Os que conseguiram sobreviver à tortura, à perseguição e a todas as
formas de arbítrio impostas naquele tenebroso período ficaram para nós como
exemplos contemporâneos edificantes das novas gerações. Lembrar
a memória de todos os que tombaram na luta contra a Ditadura é inflar o peito
de confiança no ser humano, mesmo quando a chama da fé, às vezes, ameaça
esvair-se no adentrar das trevas da descrença.

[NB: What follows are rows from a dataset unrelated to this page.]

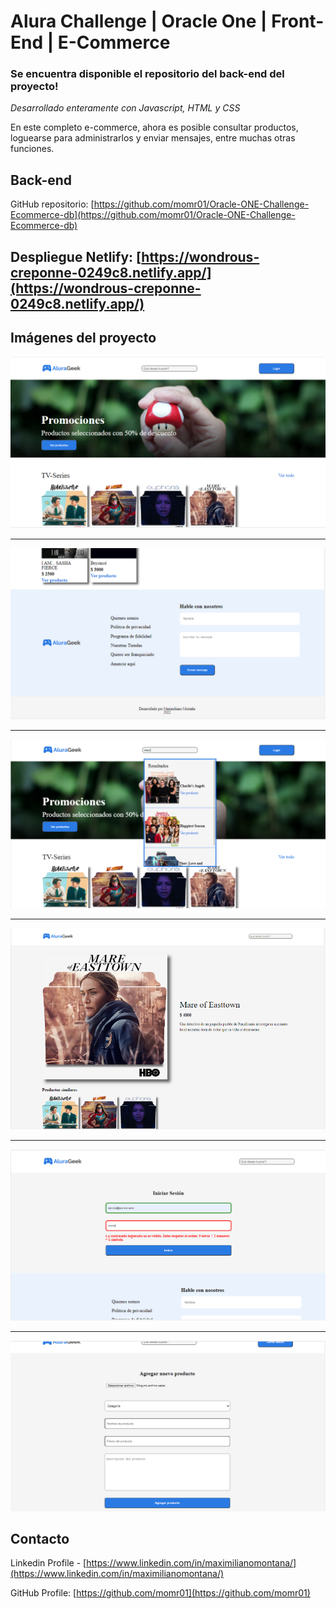 # Alura Challenge | Oracle One | Front-End | E-Commerce

### Se encuentra disponible el repositorio del back-end del proyecto!

_Desarrollado enteramente con Javascript, HTML y CSS_

En este completo e-commerce, ahora es posible consultar productos, loguearse para administrarlos y enviar mensajes, entre muchas otras funciones.

## Back-end

GitHub repositorio: [https://github.com/momr01/Oracle-ONE-Challenge-Ecommerce-db](https://github.com/momr01/Oracle-ONE-Challenge-Ecommerce-db)

## Despliegue Netlify: [https://wondrous-creponne-0249c8.netlify.app/](https://wondrous-creponne-0249c8.netlify.app/)

## Imágenes del proyecto

![Gral1](https://github.com/momr01/Oracle-ONE-Challenge-ECommerce-front/blob/main/assets/proyecto-propio/gral1.PNG)
* * *
![Gral2](https://github.com/momr01/Oracle-ONE-Challenge-ECommerce-front/blob/main/assets/proyecto-propio/gral2.PNG)
* * *
![Gral3](https://github.com/momr01/Oracle-ONE-Challenge-ECommerce-front/blob/main/assets/proyecto-propio/gral3.PNG)
* * *
![Gral4](https://github.com/momr01/Oracle-ONE-Challenge-ECommerce-front/blob/main/assets/proyecto-propio/gral5.PNG)
* * *
![Gral5](https://github.com/momr01/Oracle-ONE-Challenge-ECommerce-front/blob/main/assets/proyecto-propio/gral7.PNG)
* * *
![Gral6](https://github.com/momr01/Oracle-ONE-Challenge-ECommerce-front/blob/main/assets/proyecto-propio/gral9.PNG)


## Contacto

Linkedin Profile - [https://www.linkedin.com/in/maximilianomontana/](https://www.linkedin.com/in/maximilianomontana/)

GitHub Profile: [https://github.com/momr01](https://github.com/momr01)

Lamentavelmente, uma ínfima quantidade de
indivíduos, à qual se têm aliado cerca de 3 ou 4 oficiais-generais aposentados
e uma meia-dúzia de praças de pijama, vem manifestando certo saudosismo dos
tempos da Ditadura e desprezo pela democracia. O Estado democrático de direito
é tão acolhedor que lhes dá essa oportunidade de protestar livremente. Ainda
bem que a liberdade de expressão, hoje em dia, está preservada no Brasil,
porque, se fosse no tempo da Ditadura, estariam todos, no mínimo, presos,
torturados.
É interessante frisar que, durante aquele
período de arbítrio, a corrupção existente era proibida de ser noticiada, para
que a população não ficasse sabendo, sob pena de prisão dos responsáveis pela
divulgação e fechamento do órgão de imprensa noticiador, com base no AI-5 e na
Lei de Segurança Nacional. Tais viúvas da Ditadura são tão “inocentes” úteis
que não veem que, se o poder relativo corrompe relativamente, o poder absoluto
corrompe absolutamente.
Winston Churchill, certa feita, afirmou que a democracia tem muitos
defeitos, só que ainda não inventaram um regime melhor que o democrático. Com
certeza, nossa democracia precisa aperfeiçoar-se mais. Será no debate livre que a democracia
se afirmará e se aprimorará em nosso rincão. O povo brasileiro saberá ter a
serenidade suficiente para acertar os passos no rumo da consolidação
democrática. Nesta terra natal, nunca se deixou de ter uma atitude
clara, desassombrada e definitiva em todos os episódios que caracterizaram o
perigo de acabar com a democracia.
O Brasil vai,
obrigatoriamente, melhorar? O Congresso, compulsivamente, ficará mais ético? A
resposta é não, já que a ética se estabelece no espírito e não nos textos de lei,
ela é conduzida por um sentimento, é a sensação de que
algo está errado.
A
ética da legalidade requer que cada um fique no espaço que lhe compete, de
compasso e esquadro na mão, para medir e pesar, como guardião, a sustentação
que ambas as colunas republicanas (o Legislativo e o Judiciário) são capazes de
produzir no vértice da prática democrática, mediante o sistema de freios e
contrapesos. O equilíbrio nas atitudes políticas é o fiel balanceador
que ajusta os afãs e arroubos das conjunturas à realidade nacional, tornando
possível o desenvolvimento e consolidação das instituições.
Consertar a Nação é tarefa
difícil de superação cultural dos vícios atávicos que advêm desde o início de
nossa colonização; contudo, é o serviço em prol da resolução dos
problemas com que nos defrontamos que valoriza e dá sentido à própria razão de
ser do político. O filósofo Sêneca, na Grécia pré-socrática, dizia: “Não é porque as coisas são difíceis que nós
não ousamos. É porque não ousamos que as coisas são difíceis.”
Então, os desafios existem para ser
superados, mas de maneira democrática, coletiva, sem individualismo ou
voluntarismo, já que isso não condiz com o trabalho fraterno. É preciso
paciência histórica, sem permitir o afloramento de aventuras totalitaristas,
para que se mantenha o Estado
de Direito em nossa Pátria, deixando para trás os que, ditatorialmente, pensam
ser a democracia substituível pela espada.